The problem.
Could you filter the records below and keep only the lines with the word "epsilon"?

(Stored dataset items)

- - -

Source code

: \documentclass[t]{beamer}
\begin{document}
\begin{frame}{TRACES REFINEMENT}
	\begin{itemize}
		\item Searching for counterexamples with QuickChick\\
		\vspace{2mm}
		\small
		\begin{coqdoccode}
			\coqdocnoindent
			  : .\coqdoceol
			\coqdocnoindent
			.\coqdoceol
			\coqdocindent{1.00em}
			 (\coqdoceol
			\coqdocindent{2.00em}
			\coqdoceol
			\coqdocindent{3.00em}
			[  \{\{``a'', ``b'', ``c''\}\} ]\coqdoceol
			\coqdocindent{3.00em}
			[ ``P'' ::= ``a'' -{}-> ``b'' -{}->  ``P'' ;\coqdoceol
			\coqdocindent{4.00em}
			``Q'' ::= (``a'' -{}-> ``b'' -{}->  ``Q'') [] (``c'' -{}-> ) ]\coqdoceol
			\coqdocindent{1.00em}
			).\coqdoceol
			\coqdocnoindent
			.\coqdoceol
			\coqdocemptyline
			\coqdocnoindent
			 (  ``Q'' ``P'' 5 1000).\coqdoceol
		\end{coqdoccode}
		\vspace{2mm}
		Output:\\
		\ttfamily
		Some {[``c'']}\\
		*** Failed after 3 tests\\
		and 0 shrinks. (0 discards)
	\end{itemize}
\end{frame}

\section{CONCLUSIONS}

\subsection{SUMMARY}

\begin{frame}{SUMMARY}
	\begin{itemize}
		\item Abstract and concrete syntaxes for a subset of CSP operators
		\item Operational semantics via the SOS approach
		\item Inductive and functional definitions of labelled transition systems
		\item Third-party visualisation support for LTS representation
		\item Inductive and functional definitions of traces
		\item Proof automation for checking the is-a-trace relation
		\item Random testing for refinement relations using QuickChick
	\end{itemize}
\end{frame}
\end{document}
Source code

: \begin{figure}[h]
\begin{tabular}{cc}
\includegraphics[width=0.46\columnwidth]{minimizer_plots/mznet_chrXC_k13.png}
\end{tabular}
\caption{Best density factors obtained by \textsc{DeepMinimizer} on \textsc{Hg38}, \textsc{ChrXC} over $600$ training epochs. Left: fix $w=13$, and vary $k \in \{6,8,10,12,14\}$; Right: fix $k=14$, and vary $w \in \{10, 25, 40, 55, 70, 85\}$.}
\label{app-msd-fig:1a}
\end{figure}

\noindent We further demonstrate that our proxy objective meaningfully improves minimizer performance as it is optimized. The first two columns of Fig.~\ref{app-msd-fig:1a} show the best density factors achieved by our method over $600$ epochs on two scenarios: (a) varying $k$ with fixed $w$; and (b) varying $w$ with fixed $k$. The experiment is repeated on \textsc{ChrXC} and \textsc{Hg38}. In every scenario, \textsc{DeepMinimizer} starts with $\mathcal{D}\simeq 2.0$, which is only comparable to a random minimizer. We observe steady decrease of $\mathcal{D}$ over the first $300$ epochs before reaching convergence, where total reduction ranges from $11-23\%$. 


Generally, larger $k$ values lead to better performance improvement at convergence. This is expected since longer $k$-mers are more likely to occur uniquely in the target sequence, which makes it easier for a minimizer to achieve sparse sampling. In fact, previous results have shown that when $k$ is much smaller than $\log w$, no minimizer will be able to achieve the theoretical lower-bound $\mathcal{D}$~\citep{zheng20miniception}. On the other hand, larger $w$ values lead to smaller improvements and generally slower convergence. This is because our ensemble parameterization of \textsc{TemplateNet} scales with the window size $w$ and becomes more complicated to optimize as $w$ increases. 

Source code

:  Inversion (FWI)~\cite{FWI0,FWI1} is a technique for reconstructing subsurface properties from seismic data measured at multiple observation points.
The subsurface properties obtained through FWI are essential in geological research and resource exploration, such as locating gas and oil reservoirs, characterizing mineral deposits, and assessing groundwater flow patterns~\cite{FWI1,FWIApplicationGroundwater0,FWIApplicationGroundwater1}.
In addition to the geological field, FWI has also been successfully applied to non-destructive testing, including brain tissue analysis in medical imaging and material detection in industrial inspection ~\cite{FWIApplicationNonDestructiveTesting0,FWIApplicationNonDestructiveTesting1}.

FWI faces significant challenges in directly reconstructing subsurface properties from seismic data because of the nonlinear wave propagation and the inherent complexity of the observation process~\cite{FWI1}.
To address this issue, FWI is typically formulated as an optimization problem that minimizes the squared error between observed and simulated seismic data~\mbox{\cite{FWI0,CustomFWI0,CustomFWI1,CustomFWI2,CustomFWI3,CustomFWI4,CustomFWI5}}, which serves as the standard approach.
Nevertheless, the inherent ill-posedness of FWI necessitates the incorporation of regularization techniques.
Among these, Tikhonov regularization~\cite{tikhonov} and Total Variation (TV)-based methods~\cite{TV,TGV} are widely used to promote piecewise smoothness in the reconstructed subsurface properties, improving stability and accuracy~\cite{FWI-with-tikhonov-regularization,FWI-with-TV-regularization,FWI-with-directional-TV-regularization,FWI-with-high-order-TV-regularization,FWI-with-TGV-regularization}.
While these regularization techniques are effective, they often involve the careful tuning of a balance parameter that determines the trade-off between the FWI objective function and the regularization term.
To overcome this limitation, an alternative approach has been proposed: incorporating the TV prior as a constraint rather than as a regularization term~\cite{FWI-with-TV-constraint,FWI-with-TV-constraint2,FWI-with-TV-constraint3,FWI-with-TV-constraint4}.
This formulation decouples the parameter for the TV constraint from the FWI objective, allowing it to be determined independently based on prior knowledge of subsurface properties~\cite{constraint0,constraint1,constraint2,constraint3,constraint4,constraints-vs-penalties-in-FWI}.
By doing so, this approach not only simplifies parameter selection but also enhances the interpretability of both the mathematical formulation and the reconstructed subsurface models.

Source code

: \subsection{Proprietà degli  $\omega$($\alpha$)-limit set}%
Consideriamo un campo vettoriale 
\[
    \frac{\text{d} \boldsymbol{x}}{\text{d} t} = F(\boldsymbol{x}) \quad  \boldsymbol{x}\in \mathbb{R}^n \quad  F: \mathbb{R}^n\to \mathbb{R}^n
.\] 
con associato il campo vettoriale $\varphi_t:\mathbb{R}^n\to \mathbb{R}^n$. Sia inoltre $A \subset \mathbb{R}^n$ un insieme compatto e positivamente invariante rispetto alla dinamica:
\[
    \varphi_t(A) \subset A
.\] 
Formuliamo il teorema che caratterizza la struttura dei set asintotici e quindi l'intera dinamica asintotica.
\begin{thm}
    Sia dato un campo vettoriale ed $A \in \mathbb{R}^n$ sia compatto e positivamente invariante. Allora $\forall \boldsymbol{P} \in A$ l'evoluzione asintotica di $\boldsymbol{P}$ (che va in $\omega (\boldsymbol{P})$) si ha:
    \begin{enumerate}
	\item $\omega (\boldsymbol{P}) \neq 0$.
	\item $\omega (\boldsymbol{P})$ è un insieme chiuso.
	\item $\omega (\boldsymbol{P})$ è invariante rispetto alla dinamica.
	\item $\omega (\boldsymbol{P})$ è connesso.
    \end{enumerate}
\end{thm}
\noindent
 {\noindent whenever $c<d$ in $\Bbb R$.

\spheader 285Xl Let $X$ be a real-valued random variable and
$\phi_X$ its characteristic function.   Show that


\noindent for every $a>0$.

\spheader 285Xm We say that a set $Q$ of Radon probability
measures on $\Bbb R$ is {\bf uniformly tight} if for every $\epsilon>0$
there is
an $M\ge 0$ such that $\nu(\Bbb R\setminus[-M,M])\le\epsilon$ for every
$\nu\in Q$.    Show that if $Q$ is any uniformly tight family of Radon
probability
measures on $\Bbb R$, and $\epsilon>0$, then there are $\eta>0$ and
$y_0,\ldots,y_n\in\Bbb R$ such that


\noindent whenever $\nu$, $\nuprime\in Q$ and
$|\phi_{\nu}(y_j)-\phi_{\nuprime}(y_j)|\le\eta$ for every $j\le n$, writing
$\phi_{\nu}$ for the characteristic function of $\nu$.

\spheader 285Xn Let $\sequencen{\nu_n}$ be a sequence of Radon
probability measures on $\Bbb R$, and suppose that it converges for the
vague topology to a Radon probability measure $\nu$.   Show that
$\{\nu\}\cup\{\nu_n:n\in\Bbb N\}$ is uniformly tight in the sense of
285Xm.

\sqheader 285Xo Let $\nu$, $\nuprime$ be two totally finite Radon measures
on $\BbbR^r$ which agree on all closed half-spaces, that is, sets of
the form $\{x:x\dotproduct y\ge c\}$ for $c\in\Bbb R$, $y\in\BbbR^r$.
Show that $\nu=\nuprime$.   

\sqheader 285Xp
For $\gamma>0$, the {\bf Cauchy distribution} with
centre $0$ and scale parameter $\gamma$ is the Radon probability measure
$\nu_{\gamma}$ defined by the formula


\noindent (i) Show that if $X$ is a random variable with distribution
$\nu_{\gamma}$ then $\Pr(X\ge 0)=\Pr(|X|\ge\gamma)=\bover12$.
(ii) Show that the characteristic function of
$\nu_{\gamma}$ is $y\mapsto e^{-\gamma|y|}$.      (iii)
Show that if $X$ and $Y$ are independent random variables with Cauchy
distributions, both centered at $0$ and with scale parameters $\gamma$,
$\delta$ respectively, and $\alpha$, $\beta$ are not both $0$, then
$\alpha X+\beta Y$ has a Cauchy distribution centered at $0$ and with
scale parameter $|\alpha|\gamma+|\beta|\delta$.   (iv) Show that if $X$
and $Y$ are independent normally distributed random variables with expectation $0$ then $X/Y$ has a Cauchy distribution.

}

- - -

Reply.
measures on $\Bbb R$ is {\bf uniformly tight} if for every $\epsilon>0$
an $M\ge 0$ such that $\nu(\Bbb R\setminus[-M,M])\le\epsilon$ for every
measures on $\Bbb R$, and $\epsilon>0$, then there are $\eta>0$ and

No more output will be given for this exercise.